- [Aim of the task]: From the records below, copy each line in which the string "LIMO" occurs.

(Extracted records)

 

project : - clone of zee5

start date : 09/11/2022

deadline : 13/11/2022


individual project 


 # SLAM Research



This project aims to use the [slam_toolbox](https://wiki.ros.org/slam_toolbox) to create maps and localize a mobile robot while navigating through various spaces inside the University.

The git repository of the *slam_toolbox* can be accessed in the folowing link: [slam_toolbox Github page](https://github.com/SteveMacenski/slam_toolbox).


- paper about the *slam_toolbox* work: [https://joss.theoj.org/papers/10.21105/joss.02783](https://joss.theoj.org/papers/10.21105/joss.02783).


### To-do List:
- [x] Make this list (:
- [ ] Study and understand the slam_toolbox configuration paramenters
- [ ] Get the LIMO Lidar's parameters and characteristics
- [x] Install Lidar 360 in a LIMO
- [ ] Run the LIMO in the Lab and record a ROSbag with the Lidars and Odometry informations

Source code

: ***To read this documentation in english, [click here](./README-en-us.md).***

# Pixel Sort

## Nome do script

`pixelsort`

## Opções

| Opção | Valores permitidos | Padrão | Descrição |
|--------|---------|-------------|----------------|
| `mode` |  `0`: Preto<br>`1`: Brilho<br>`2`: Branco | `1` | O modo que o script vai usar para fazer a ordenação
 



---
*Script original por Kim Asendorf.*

- [Response to this task]:
- [ ] Get the LIMO Lidar's parameters and characteristics
- [x] Install Lidar 360 in a LIMO
- [ ] Run the LIMO in the Lab and record a ROSbag with the Lidars and Odometry informations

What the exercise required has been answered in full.